__WHAT IS BEING ASKED__
Ignoring the pictures, copy the data exactly.

○ ○ ○ ○

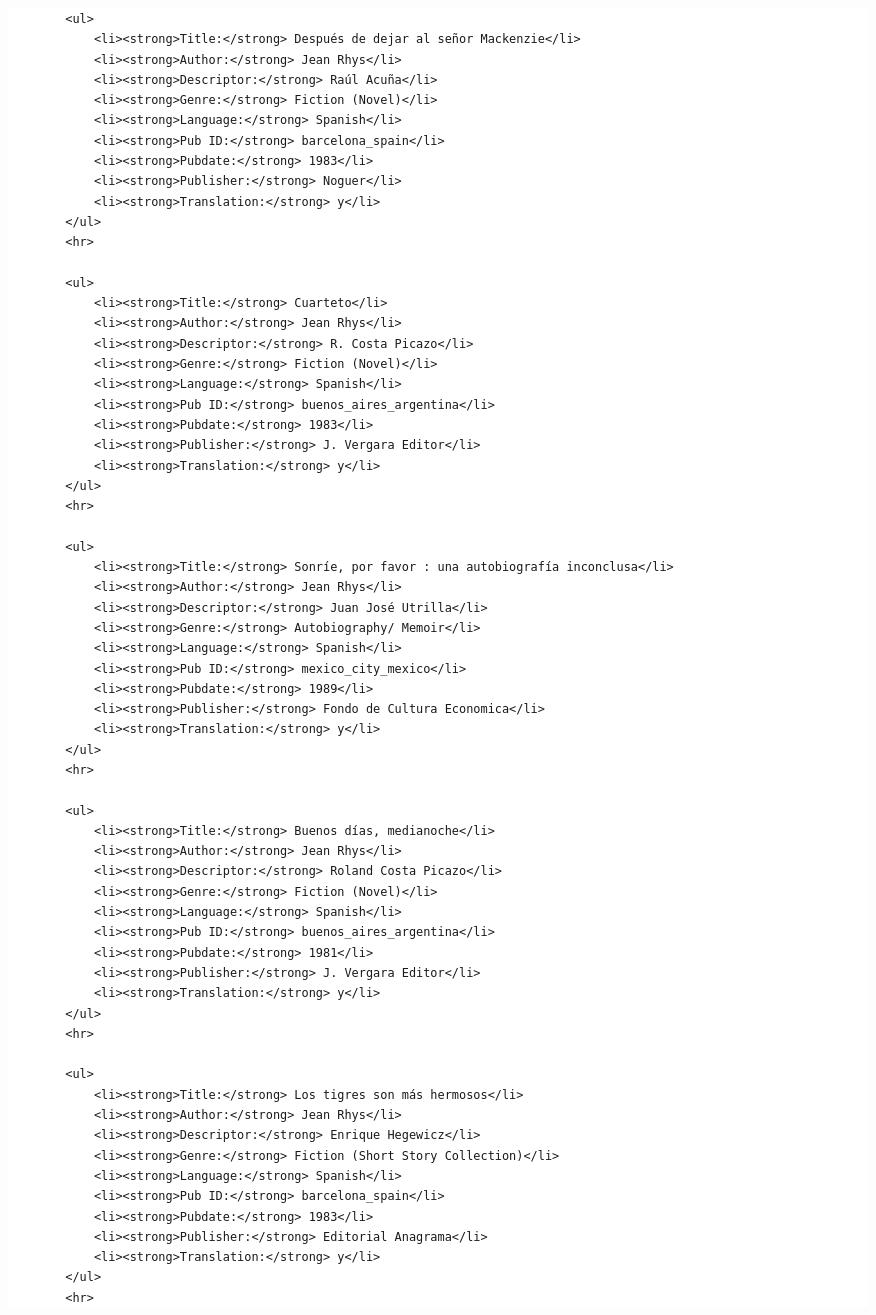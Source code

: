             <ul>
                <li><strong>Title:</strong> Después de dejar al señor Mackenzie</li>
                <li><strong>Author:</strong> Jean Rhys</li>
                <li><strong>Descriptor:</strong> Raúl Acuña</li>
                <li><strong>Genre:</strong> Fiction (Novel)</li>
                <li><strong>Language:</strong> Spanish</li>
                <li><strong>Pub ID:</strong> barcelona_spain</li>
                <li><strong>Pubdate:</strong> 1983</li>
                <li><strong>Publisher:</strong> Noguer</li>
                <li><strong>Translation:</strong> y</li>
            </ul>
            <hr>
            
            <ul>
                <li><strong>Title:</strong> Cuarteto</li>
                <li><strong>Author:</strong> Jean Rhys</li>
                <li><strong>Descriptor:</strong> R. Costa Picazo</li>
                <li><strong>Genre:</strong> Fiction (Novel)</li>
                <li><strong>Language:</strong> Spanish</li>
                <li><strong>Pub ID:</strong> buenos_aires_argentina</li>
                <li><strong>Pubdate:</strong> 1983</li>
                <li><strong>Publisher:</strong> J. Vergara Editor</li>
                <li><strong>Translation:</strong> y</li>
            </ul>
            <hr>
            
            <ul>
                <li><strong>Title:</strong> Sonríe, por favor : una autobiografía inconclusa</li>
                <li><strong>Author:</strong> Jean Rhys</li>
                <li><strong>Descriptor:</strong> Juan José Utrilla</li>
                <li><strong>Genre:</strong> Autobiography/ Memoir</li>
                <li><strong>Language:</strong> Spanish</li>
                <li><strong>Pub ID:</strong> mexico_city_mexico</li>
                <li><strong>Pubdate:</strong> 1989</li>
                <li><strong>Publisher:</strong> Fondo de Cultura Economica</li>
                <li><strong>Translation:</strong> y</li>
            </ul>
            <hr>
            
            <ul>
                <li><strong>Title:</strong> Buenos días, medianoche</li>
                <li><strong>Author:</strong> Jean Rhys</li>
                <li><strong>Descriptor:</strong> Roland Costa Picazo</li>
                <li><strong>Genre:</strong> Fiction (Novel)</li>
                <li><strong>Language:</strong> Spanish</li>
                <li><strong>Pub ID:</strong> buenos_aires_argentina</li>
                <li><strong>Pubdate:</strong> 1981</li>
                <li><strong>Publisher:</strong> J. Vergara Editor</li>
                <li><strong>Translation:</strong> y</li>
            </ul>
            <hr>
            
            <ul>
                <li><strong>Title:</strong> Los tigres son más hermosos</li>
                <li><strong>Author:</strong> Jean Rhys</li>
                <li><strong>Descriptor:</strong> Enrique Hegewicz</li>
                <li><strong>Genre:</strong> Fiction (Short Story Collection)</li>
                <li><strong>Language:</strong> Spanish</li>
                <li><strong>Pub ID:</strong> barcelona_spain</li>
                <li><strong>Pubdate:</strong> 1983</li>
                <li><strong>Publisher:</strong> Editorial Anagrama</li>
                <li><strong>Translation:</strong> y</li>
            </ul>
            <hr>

○ ○ ○ ○

__ANSWER TO THIS TASK__
Source code

:             <ul>
                <li><strong>Title:</strong> Después de dejar al señor Mackenzie</li>
                <li><strong>Author:</strong> Jean Rhys</li>
                <li><strong>Descriptor:</strong> Raúl Acuña</li>
                <li><strong>Genre:</strong> Fiction (Novel)</li>
                <li><strong>Language:</strong> Spanish</li>
                <li><strong>Pub ID:</strong> barcelona_spain</li>
                <li><strong>Pubdate:</strong> 1983</li>
                <li><strong>Publisher:</strong> Noguer</li>
                <li><strong>Translation:</strong> y</li>
            </ul>
            <hr>
            
            <ul>
                <li><strong>Title:</strong> Cuarteto</li>
                <li><strong>Author:</strong> Jean Rhys</li>
                <li><strong>Descriptor:</strong> R. Costa Picazo</li>
                <li><strong>Genre:</strong> Fiction (Novel)</li>
                <li><strong>Language:</strong> Spanish</li>
                <li><strong>Pub ID:</strong> buenos_aires_argentina</li>
                <li><strong>Pubdate:</strong> 1983</li>
                <li><strong>Publisher:</strong> J. Vergara Editor</li>
                <li><strong>Translation:</strong> y</li>
            </ul>
            <hr>
            
            <ul>
                <li><strong>Title:</strong> Sonríe, por favor : una autobiografía inconclusa</li>
                <li><strong>Author:</strong> Jean Rhys</li>
                <li><strong>Descriptor:</strong> Juan José Utrilla</li>
                <li><strong>Genre:</strong> Autobiography/ Memoir</li>
                <li><strong>Language:</strong> Spanish</li>
                <li><strong>Pub ID:</strong> mexico_city_mexico</li>
                <li><strong>Pubdate:</strong> 1989</li>
                <li><strong>Publisher:</strong> Fondo de Cultura Economica</li>
                <li><strong>Translation:</strong> y</li>
            </ul>
            <hr>
            
            <ul>
                <li><strong>Title:</strong> Buenos días, medianoche</li>
                <li><strong>Author:</strong> Jean Rhys</li>
                <li><strong>Descriptor:</strong> Roland Costa Picazo</li>
                <li><strong>Genre:</strong> Fiction (Novel)</li>
                <li><strong>Language:</strong> Spanish</li>
                <li><strong>Pub ID:</strong> buenos_aires_argentina</li>
                <li><strong>Pubdate:</strong> 1981</li>
                <li><strong>Publisher:</strong> J. Vergara Editor</li>
                <li><strong>Translation:</strong> y</li>
            </ul>
            <hr>
            
            <ul>
                <li><strong>Title:</strong> Los tigres son más hermosos</li>
                <li><strong>Author:</strong> Jean Rhys</li>
                <li><strong>Descriptor:</strong> Enrique Hegewicz</li>
                <li><strong>Genre:</strong> Fiction (Short Story Collection)</li>
                <li><strong>Language:</strong> Spanish</li>
                <li><strong>Pub ID:</strong> barcelona_spain</li>
                <li><strong>Pubdate:</strong> 1983</li>
                <li><strong>Publisher:</strong> Editorial Anagrama</li>
                <li><strong>Translation:</strong> y</li>
            </ul>
            <hr>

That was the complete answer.